News & Features » News and Features

VCU Students Help Pack Medical Supplies for Syrian Refugee Camps

by

Volunteers, many of them VCU students, spend Friday night filling up a shipping container with medical supplies, clothes and other necessities bound for Syrian refugee camps. - SCOTT ELMQUIST
  • Scott Elmquist
  • Volunteers, many of them VCU students, spend Friday night filling up a shipping container with medical supplies, clothes and other necessities bound for Syrian refugee camps.

It’s 28 degrees outside and not much warmer inside a Manchester warehouse. Stacks of boxes and piles of clothes cover a tarp on the cement floor. About 70 volunteers, mostly Virginia Commonwealth University students, are spending Friday night at what looks like a garage sale.

“We had a month to fill up this 40-foot container, to collect clothes and get our medical supplies and fill up the truck,” says Rooma Elnasseh, president of United2Heal. Now they must sort, pack and stack the pieces of Richmond that will find their way to Syrian refugee camps on the Turkish border.

Richmond-based United2Heal collects unwanted medical supplies from local hospitals for places in need all over the world. Bon Secours, VCU hospitals, clinics -- “there’s millions of dollars of excess medical supplies that just get thrown in the trash,” Elnasseh says.

Syrians are in need. Their country’s six-year-old war has killed around 400,000 people, injured more, and displaced around 4.8 million, the United Nations reports. Many refugees have found their way to camps with little more than the clothes on their backs.

Medical supplies aren’t all they need. So United2Heal contacted churches, mosques, synagogues, high schools and fellow college students for help filling up the container with clothes, shoes, hygiene supplies and more.

“Syria needs almost anything we can give them,” says Ali Salman, a second-year medical student in United2Heal.
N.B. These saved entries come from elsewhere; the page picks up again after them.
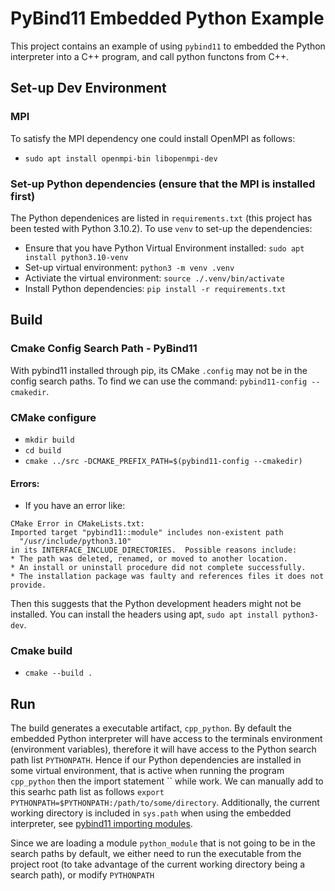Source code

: # PyBind11 Embedded Python Example

This project contains an example of using `pybind11` to embedded the Python interpreter into a C++ program, and call python functons from C++.

## Set-up Dev Environment

### MPI
To satisfy the MPI dependency one could install OpenMPI as follows:
- `sudo apt install openmpi-bin libopenmpi-dev`

### Set-up Python dependencies (ensure that the MPI is installed first)
The Python dependenices are listed in `requirements.txt` (this project has been tested with Python 3.10.2). To use `venv` to set-up the dependencies:
- Ensure that you have Python Virtual Environment installed: `sudo apt install python3.10-venv`
- Set-up virtual environment: `python3 -m venv .venv`
- Activiate the virtual environment: `source ./.venv/bin/activate`
- Install Python dependencies: `pip install -r requirements.txt`

## Build

### Cmake Config Search Path - PyBind11
With pybind11 installed through pip, its CMake `.config` may not be in the config search paths. To find we can use the command: `pybind11-config --cmakedir`.

### CMake configure
- `mkdir build`
- `cd build`
- `cmake ../src -DCMAKE_PREFIX_PATH=$(pybind11-config --cmakedir)`

#### Errors:
- If you have an error like:
```
CMake Error in CMakeLists.txt:
Imported target "pybind11::module" includes non-existent path
  "/usr/include/python3.10"
in its INTERFACE_INCLUDE_DIRECTORIES.  Possible reasons include:
* The path was deleted, renamed, or moved to another location.
* An install or uninstall procedure did not complete successfully.
* The installation package was faulty and references files it does not
provide.
```
Then this suggests that the Python development headers might not be installed. You can install the headers using apt, `sudo apt install python3-dev`.

### Cmake build
- `cmake --build .`

## Run

The build generates a executable artifact, `cpp_python`. By default the embedded Python interpreter will have access to the terminals environment (environment variables), therefore it will have access to the Python search path list `PYTHONPATH`. Hence if our Python dependencies are installed in some virtual environment, that is active when running the program `cpp_python` then the import statement `` while work. We can manually add to this searhc path list as follows `export PYTHONPATH=$PYTHONPATH:/path/to/some/directory`. Additionally, the current working directory is included in `sys.path` when using the embedded interpreter, see [pybind11 importing modules](https://pybind11.readthedocs.io/en/latest/advanced/embedding.html#importing-modules). 

Since we are loading a module `python_module` that is not going to be in the search paths by default, we either need to run the executable from the project root (to take advantage of the current working directory being a search path), or modify `PYTHONPATH`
This is the fourth shipment to Syria they’ve organized.

NuDay Syria, a New Hampshire-based nonprofit, will take the supplies to Norfolk and load them on a ship bound for the Turkish-Syrian border.

“The situation is really bad,” says Elnasseh, a senior. “Our work is very valuable but, of course, we can’t serve everyone. So my view is like, I’m going to do, as an undergrad, the best that I can do. And the best that I can do is send these thousands of dollars of medical supplies, clothes and as many essentials as possible.”

The bundled up crowd of students seems eager to partake. “It’s a blessing to us to have this opportunity to serve people like this,” Salman says.